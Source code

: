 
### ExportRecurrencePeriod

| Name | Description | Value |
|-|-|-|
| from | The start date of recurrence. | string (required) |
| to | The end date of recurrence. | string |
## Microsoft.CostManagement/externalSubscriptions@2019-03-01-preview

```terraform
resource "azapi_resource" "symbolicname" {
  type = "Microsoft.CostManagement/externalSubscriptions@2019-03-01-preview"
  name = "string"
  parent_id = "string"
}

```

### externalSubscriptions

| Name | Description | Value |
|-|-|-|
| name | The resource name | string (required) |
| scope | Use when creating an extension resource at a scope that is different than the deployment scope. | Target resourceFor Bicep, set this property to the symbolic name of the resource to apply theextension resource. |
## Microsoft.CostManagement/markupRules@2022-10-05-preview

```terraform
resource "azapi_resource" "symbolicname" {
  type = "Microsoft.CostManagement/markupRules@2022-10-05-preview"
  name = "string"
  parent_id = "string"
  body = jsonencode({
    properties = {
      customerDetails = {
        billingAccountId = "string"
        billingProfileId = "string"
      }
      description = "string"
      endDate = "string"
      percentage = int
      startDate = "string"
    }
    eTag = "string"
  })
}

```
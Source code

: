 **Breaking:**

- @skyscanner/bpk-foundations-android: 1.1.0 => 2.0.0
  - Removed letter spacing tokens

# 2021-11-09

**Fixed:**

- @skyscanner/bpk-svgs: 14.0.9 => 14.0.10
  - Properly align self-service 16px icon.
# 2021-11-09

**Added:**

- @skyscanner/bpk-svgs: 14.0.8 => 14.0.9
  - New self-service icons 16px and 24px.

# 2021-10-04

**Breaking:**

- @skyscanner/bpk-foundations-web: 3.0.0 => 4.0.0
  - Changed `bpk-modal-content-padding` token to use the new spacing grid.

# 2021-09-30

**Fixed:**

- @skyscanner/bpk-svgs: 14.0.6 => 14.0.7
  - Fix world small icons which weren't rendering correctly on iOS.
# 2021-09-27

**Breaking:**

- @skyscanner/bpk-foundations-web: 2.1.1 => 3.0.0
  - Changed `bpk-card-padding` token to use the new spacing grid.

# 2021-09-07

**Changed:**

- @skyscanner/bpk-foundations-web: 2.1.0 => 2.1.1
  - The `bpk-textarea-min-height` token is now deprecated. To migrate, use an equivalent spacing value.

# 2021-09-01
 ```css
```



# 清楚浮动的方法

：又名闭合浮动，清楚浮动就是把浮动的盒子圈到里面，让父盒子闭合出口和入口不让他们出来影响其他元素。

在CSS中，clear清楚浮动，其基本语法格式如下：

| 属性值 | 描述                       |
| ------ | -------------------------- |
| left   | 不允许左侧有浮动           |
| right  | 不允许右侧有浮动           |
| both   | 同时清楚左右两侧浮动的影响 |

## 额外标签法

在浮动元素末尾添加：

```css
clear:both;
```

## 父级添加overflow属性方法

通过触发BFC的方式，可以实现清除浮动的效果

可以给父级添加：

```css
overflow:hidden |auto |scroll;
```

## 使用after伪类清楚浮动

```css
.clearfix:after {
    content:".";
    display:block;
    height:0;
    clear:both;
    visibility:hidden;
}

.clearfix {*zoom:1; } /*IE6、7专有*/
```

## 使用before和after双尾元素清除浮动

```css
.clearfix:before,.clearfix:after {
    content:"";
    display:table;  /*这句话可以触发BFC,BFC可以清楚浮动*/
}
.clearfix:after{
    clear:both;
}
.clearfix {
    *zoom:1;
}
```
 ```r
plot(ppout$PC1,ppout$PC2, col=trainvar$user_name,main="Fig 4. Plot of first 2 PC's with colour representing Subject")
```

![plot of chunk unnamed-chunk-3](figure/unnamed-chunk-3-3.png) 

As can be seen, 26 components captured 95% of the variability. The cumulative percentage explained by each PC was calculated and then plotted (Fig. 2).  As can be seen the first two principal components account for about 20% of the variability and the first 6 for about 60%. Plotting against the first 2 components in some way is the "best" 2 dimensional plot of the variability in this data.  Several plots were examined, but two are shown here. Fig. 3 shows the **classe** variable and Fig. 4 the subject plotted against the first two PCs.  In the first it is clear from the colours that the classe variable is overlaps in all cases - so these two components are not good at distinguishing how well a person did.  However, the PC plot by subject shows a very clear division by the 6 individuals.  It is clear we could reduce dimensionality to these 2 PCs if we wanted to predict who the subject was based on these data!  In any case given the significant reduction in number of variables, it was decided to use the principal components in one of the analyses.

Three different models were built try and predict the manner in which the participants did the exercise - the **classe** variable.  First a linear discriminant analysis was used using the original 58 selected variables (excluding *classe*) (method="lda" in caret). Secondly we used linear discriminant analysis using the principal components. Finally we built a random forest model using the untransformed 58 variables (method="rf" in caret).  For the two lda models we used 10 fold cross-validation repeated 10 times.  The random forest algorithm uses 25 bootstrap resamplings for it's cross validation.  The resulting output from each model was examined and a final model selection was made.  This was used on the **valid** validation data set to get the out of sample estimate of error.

::::

▸ Work item
Print all of the data exactly as it was given.

▸ Response area
Source code

: 
### ExportRecurrencePeriod

| Name | Description | Value |
|-|-|-|
| from | The start date of recurrence. | string (required) |
| to | The end date of recurrence. | string |
## Microsoft.CostManagement/externalSubscriptions@2019-03-01-preview

```terraform
resource "azapi_resource" "symbolicname" {
  type = "Microsoft.CostManagement/externalSubscriptions@2019-03-01-preview"
  name = "string"
  parent_id = "string"
}

```

### externalSubscriptions

| Name | Description | Value |
|-|-|-|
| name | The resource name | string (required) |
| scope | Use when creating an extension resource at a scope that is different than the deployment scope. | Target resourceFor Bicep, set this property to the symbolic name of the resource to apply theextension resource. |
## Microsoft.CostManagement/markupRules@2022-10-05-preview

```terraform
resource "azapi_resource" "symbolicname" {
  type = "Microsoft.CostManagement/markupRules@2022-10-05-preview"
  name = "string"
  parent_id = "string"
  body = jsonencode({
    properties = {
      customerDetails = {
        billingAccountId = "string"
        billingProfileId = "string"
      }
      description = "string"
      endDate = "string"
      percentage = int
      startDate = "string"
    }
    eTag = "string"
  })
}

```
Source code

: **Breaking:**

- @skyscanner/bpk-foundations-android: 1.1.0 => 2.0.0
  - Removed letter spacing tokens

# 2021-11-09

**Fixed:**

- @skyscanner/bpk-svgs: 14.0.9 => 14.0.10
  - Properly align self-service 16px icon.
# 2021-11-09

**Added:**

- @skyscanner/bpk-svgs: 14.0.8 => 14.0.9
  - New self-service icons 16px and 24px.

# 2021-10-04

**Breaking:**

- @skyscanner/bpk-foundations-web: 3.0.0 => 4.0.0
  - Changed `bpk-modal-content-padding` token to use the new spacing grid.

# 2021-09-30

**Fixed:**

- @skyscanner/bpk-svgs: 14.0.6 => 14.0.7
  - Fix world small icons which weren't rendering correctly on iOS.
# 2021-09-27

**Breaking:**

- @skyscanner/bpk-foundations-web: 2.1.1 => 3.0.0
  - Changed `bpk-card-padding` token to use the new spacing grid.

# 2021-09-07

**Changed:**

- @skyscanner/bpk-foundations-web: 2.1.0 => 2.1.1
  - The `bpk-textarea-min-height` token is now deprecated. To migrate, use an equivalent spacing value.

# 2021-09-01
 ```css
```



# 清楚浮动的方法

：又名闭合浮动，清楚浮动就是把浮动的盒子圈到里面，让父盒子闭合出口和入口不让他们出来影响其他元素。

在CSS中，clear清楚浮动，其基本语法格式如下：

| 属性值 | 描述                       |
| ------ | -------------------------- |
| left   | 不允许左侧有浮动           |
| right  | 不允许右侧有浮动           |
| both   | 同时清楚左右两侧浮动的影响 |

## 额外标签法

在浮动元素末尾添加：

```css
clear:both;
```

## 父级添加overflow属性方法

通过触发BFC的方式，可以实现清除浮动的效果

可以给父级添加：

```css
overflow:hidden |auto |scroll;
```

## 使用after伪类清楚浮动

```css
.clearfix:after {
    content:".";
    display:block;
    height:0;
    clear:both;
    visibility:hidden;
}

.clearfix {*zoom:1; } /*IE6、7专有*/
```

## 使用before和after双尾元素清除浮动

```css
.clearfix:before,.clearfix:after {
    content:"";
    display:table;  /*这句话可以触发BFC,BFC可以清楚浮动*/
}
.clearfix:after{
    clear:both;
}
.clearfix {
    *zoom:1;
}
```
 ```r
plot(ppout$PC1,ppout$PC2, col=trainvar$user_name,main="Fig 4. Plot of first 2 PC's with colour representing Subject")
```

![plot of chunk unnamed-chunk-3](figure/unnamed-chunk-3-3.png) 

As can be seen, 26 components captured 95% of the variability. The cumulative percentage explained by each PC was calculated and then plotted (Fig. 2).  As can be seen the first two principal components account for about 20% of the variability and the first 6 for about 60%. Plotting against the first 2 components in some way is the "best" 2 dimensional plot of the variability in this data.  Several plots were examined, but two are shown here. Fig. 3 shows the **classe** variable and Fig. 4 the subject plotted against the first two PCs.  In the first it is clear from the colours that the classe variable is overlaps in all cases - so these two components are not good at distinguishing how well a person did.  However, the PC plot by subject shows a very clear division by the 6 individuals.  It is clear we could reduce dimensionality to these 2 PCs if we wanted to predict who the subject was based on these data!  In any case given the significant reduction in number of variables, it was decided to use the principal components in one of the analyses.

Three different models were built try and predict the manner in which the participants did the exercise - the **classe** variable.  First a linear discriminant analysis was used using the original 58 selected variables (excluding *classe*) (method="lda" in caret). Secondly we used linear discriminant analysis using the principal components. Finally we built a random forest model using the untransformed 58 variables (method="rf" in caret).  For the two lda models we used 10 fold cross-validation repeated 10 times.  The random forest algorithm uses 25 bootstrap resamplings for it's cross validation.  The resulting output from each model was examined and a final model selection was made.  This was used on the **valid** validation data set to get the out of sample estimate of error.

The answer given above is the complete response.